Auteurs : V. Phé, X. Gamé
Référence : Prog Urol, 2020, 14, 30, 865
   
 
 

 

Bien que constituant une des pathologies urologiques les plus fréquentes et donc un motif répété de consultations, le syndrome clinique d'hyperactivité vésicale (SCHV) non neurologique n'a jamais fait l'objet d'un rapport lors du Congrès français d'urologie.

Certes, la version moderne de ce syndrome ne date que du début des années 2000 et sa définition a encore été revue en 2010 signifiant qu'il s'agit d'une situation clinique en pleine évolution. Toutefois, entre 2000 et aujourd'hui, plus de 8000 articles scientifiques s'y sont intéressés. Les possibilités thérapeutiques se sont multipliées.

Les années à venir vont également probablement voir un démembrement de ce syndrome en plusieurs sous-entités avec une orientation plus spécifique des traitements actuellement disponibles vers tel ou tel sous-type de SCHV. Mais avant d'attendre cette possibilité évolutive dont nous ne sommes qu'au balbutiement, il nous paraissait important de réaliser un rapport sur ce sujet aujourd'hui.

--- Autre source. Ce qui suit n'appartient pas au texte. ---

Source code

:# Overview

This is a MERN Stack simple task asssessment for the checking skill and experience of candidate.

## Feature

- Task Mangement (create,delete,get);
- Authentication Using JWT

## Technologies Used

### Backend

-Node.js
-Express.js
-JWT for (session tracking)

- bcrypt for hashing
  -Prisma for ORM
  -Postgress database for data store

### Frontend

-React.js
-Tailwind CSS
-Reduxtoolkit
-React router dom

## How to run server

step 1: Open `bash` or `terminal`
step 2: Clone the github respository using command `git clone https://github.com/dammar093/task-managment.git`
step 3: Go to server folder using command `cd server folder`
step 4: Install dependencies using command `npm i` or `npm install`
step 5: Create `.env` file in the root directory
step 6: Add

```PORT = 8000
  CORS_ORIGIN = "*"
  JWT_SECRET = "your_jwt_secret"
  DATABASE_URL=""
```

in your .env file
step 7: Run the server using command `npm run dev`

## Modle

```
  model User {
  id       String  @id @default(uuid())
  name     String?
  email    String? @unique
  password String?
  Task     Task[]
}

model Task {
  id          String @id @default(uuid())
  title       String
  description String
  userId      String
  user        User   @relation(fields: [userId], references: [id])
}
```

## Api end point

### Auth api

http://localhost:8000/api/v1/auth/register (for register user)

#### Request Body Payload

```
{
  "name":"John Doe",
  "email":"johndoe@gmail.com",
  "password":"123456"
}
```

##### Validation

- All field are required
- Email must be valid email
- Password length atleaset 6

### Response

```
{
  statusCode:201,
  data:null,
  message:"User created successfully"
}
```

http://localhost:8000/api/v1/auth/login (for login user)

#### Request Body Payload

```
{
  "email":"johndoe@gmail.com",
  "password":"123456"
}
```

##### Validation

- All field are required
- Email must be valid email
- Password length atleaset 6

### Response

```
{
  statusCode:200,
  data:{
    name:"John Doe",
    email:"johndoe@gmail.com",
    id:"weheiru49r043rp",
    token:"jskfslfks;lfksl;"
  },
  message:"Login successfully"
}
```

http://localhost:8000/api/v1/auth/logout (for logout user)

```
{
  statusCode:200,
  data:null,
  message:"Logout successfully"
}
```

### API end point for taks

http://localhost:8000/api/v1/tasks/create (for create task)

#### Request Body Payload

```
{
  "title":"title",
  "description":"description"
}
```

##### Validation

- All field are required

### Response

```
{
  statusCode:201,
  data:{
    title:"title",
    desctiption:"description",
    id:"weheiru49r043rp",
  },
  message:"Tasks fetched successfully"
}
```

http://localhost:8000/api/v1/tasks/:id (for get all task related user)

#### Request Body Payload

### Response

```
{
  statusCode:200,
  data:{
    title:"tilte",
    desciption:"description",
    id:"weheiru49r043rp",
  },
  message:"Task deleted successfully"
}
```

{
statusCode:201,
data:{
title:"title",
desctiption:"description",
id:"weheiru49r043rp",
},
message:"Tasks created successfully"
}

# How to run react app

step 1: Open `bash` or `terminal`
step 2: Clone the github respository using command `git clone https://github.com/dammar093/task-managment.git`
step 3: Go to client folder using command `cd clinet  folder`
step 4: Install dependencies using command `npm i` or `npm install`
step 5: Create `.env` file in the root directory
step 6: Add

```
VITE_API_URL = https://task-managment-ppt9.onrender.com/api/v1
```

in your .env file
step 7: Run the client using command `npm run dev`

Ce rapport faisant la synthèse la plus exhaustive possible des connaissances actuelles du sujet se veut pratique afin de donner toutes les clés à l'urologue pour permettre une prise en charge optimale de ses patients. Telle était notre ambition. Nous espérons que chacun d'entre vous y trouvera les réponses à ses interrogations.

 

Déclaration de liens d'intérêts

X.G. : Pierre Fabre Médicament, Allergan, Medtronic, Mylan.

V.P. : Pierre Fabre Médicament, Allergan, Medtronic.